「たのしいイソップ童話の世界」

軽井沢絵本の森美術館
6月22日終了

アーティスト

いまいあやの
絵本の起源と言われる「世界図絵」は、現在でいう教科書や図鑑のような役割を持っていました。その後、「ホーン・ブック」「バトルドア」など、聖書の内容やアルファベットを子どもに教える印刷物が普及し、現在の絵本を含む子どものための本につながっていきました。加えて18世紀の教育では、子どもに知識や道徳を教えることが重視されるようになります。こうして、子どものための本は、「子どもにものを教えること」から出発しました。
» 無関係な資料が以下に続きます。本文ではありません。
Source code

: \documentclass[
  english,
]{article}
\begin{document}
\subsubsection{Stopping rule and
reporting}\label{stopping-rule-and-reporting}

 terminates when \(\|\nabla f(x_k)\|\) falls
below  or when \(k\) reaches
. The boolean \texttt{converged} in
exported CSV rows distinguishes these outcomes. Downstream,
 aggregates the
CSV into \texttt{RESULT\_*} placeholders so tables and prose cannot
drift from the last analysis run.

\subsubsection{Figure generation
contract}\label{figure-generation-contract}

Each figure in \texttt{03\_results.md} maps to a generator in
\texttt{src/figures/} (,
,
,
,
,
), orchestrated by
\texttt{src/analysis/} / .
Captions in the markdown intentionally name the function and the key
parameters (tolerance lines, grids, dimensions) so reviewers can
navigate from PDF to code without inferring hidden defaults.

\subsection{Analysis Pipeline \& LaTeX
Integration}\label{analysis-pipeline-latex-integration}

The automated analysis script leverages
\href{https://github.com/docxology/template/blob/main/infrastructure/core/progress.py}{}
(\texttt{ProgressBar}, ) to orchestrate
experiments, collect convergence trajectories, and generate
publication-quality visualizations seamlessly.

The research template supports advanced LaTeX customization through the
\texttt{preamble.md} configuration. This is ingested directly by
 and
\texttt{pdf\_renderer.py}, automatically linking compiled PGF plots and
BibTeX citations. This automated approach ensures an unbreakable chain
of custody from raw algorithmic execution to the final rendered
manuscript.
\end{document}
この時期の子どもの本は、「教訓」を題材にすることが多くありました。そこでよく取り上げられたのが「イソップ童話」です。動物が擬人化したような形で、人生の教訓や風刺を表現するお話は「寓話」と呼ばれ、イソップ童話はこの最たる例です。19世紀末~20世紀になると、イソップ童話はウォルター・クレイン、アーサー・ラッカムといった現代絵本の創成期に活躍した画家たちによって、子どもの本に描かれるようになりました。堅苦しく感じる「教訓」も、動物の姿を通して教えてくれるイソップ童話に、子どもたちは親しみを覚えてきたのです。

本展では、長野県佐久市在住の絵本画家・いまいあやの『イソップ物語 13のおはなし』(BL出版、2012年)の絵本原画を中心に、さまざまなイソップ童話をイラストともにご紹介します。「ウサギとカメ」「キツネとぶどう」などの有名なものから、「オンドリと宝石」「泉のほとりのシカ」といったあまり知られていないものまで、多くのイソップ童話にふれていただくことができます。いまい氏が描くイソップ童話の中でも「みえっぱりのカラス」と「カラスとハトたち」は、それぞれのお話のずる賢いカラスが、一枚の絵の中で対になっているユニークな構図の作品です。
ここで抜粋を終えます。